John McEwen


1887 - 1992

Radical socialist and proponent of land reform. Born in Keltneyburn (Perth and Kinross), the son of a forester on the Garth Castle Estate, McEwen moved to Argyll with his family at the age of seven. He left school at fourteen and trained in forestry on the Earl of Seafield's Cullen Estate.

He went on to work at the Royal Botanical Gardens in Edinburgh and the Glasgow Corporation Parks Department, before joining the newly-created Forestry Commission in 1920. He was responsible for their first planting (Monaughty Forest) and also Speymouth Forest. He organised a worker's trade union in the Forestry Commission and went on to work in Ireland, for the Board of Trade during World War II and then as an independent forestry consultant until his retirement in 1970.

His influential book Who Owns Scotland? (1977) promoted debate over land ownership and land reform. McEwen felt passionately that land was unfairly distributed - owned by the wealthy and powerful landlords, who managed it poorly and did not develop their resource. He favoured large-scale nationalisation as a solution.
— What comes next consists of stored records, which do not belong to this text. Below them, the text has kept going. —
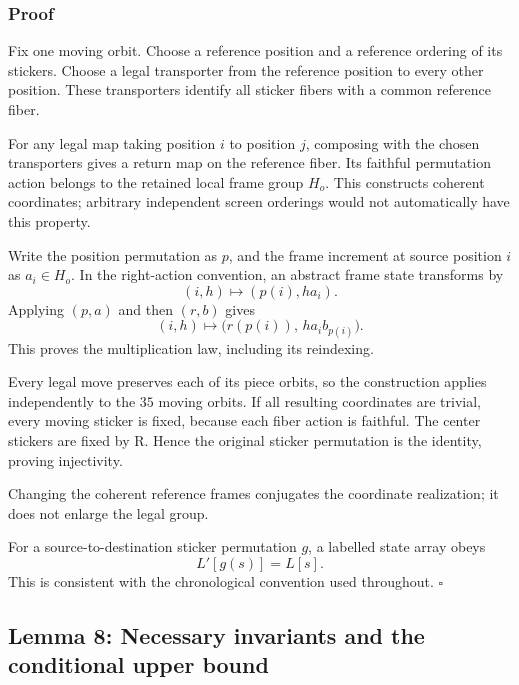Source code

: \documentclass[
  10pt,
  a4paper,
]{article}
\begin{document}
\subsubsection{Proof}\label{proof-6}

Fix one moving orbit. Choose a reference position and a reference
ordering of its stickers. Choose a legal transporter from the reference
position to every other position. These transporters identify all
sticker fibers with a common reference fiber.

For any legal map taking position \(i\) to position \(j\), composing
with the chosen transporters gives a return map on the reference fiber.
Its faithful permutation action belongs to the retained local frame
group \(H_o\). This constructs coherent coordinates; arbitrary
independent screen orderings would not automatically have this property.

Write the position permutation as \(p\), and the frame increment at
source position \(i\) as \(a_i\in H_o\). In the right-action convention,
an abstract frame state transforms by \begin{equation}
(i,h)\longmapsto(p(i),ha_i).
\end{equation} Applying \((p,a)\) and then \((r,b)\) gives
\begin{equation}
(i,h)\longmapsto
\bigl(r(p(i)),\,h a_i b_{p(i)}\bigr).
\end{equation} This proves the multiplication law, including its
reindexing.

Every legal move preserves each of its piece orbits, so the construction
applies independently to the \(35\) moving orbits. If all resulting
coordinates are trivial, every moving sticker is fixed, because each
fiber action is faithful. The center stickers are fixed by R. Hence the
original sticker permutation is the identity, proving injectivity.

Changing the coherent reference frames conjugates the coordinate
realization; it does not enlarge the legal group.

For a source-to-destination sticker permutation \(g\), a labelled state
array obeys \begin{equation}
L'[g(s)]=L[s].
\end{equation} This is consistent with the chronological convention used
throughout. \(\square\)

\subsection{Lemma 8: Necessary invariants and the conditional upper
bound}\label{lemma-8-necessary-invariants-and-the-conditional-upper-bound}
\end{document}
In 1961, McEwen became only the second working forester to be elected President of the Royal Scottish Forestry Society. He was awarded an OBE in 1963 and created a Fellow of the Royal Scottish Geographical Society in 1980.

He died in Blairgowrie just three days short of his 105th birthday. His memorial was the John McEwen Lectures, which ran from 1993 until 1999, when the Scottish Parliament began working on Land Reform legislation, enacted in 2003. The McEwen Archive is held by the A.K. Bell Library in Perth.